## How to complete this task
Where a line holds the word "concurrently", copy it from the records.

## Document images with source code
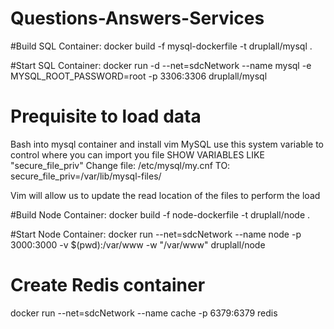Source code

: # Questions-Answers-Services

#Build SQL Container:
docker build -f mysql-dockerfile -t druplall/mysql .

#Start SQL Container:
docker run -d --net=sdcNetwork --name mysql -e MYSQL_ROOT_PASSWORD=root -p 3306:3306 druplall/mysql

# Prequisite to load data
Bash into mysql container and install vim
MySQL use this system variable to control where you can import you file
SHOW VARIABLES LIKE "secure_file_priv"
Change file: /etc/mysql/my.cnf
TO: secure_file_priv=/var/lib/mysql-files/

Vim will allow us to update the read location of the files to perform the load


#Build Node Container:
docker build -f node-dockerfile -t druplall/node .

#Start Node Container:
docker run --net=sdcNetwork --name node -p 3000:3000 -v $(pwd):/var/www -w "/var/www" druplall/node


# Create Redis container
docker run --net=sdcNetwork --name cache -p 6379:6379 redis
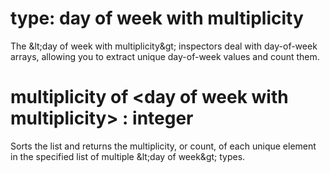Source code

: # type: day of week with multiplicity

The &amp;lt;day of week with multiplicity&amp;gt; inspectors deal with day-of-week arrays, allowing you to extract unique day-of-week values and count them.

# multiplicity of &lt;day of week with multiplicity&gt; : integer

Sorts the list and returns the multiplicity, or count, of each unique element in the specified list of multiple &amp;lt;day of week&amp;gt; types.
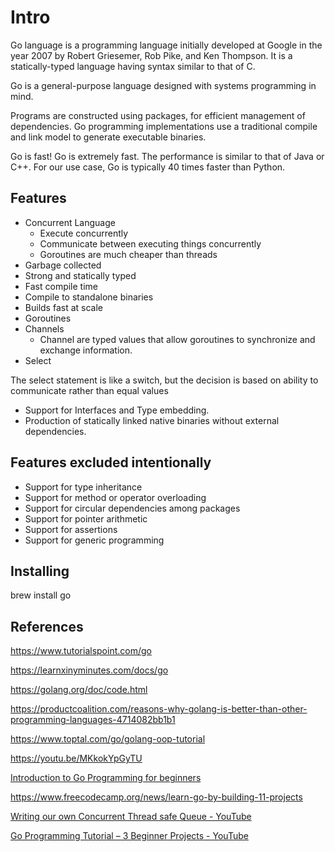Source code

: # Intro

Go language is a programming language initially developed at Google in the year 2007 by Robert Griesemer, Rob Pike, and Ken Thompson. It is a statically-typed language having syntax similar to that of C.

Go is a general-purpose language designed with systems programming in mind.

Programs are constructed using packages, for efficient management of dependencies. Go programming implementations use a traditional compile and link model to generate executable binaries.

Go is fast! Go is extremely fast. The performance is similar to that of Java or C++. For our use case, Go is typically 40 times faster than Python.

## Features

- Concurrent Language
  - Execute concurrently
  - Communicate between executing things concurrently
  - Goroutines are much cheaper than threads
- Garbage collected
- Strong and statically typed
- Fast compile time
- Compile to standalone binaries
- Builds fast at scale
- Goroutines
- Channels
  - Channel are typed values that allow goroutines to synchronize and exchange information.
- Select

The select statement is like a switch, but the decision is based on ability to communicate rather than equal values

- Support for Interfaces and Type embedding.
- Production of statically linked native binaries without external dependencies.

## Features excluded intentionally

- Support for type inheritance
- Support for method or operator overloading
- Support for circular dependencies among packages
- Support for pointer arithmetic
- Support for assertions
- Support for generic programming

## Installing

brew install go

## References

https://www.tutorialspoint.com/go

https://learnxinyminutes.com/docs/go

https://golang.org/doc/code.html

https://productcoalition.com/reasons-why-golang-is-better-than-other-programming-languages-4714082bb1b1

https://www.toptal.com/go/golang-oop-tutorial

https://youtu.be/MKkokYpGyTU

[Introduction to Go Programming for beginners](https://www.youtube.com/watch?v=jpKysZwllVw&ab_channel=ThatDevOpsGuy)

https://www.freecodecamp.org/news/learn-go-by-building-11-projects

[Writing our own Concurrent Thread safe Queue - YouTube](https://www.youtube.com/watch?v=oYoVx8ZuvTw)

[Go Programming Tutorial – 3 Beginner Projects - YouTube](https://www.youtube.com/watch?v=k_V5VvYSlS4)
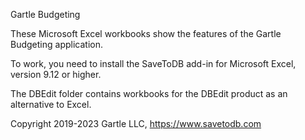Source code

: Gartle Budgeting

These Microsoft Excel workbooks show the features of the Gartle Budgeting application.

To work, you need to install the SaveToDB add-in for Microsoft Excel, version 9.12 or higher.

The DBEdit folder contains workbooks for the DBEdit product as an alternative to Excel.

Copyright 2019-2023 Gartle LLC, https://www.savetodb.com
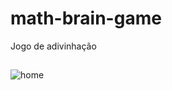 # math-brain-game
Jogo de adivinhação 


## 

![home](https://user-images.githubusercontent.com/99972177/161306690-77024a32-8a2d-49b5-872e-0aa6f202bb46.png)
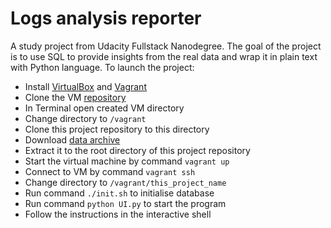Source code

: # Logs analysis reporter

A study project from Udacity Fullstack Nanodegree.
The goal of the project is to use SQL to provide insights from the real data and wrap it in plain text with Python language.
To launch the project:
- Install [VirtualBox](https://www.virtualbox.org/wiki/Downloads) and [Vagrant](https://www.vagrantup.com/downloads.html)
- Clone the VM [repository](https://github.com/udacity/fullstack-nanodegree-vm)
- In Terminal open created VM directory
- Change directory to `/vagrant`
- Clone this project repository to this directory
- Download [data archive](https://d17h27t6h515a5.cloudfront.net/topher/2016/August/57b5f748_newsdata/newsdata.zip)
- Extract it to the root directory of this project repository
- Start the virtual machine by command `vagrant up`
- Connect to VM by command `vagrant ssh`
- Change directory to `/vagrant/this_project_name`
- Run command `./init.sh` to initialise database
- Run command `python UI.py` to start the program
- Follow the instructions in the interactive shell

## Exercise answer
  - Execute concurrently
  - Communicate between executing things concurrently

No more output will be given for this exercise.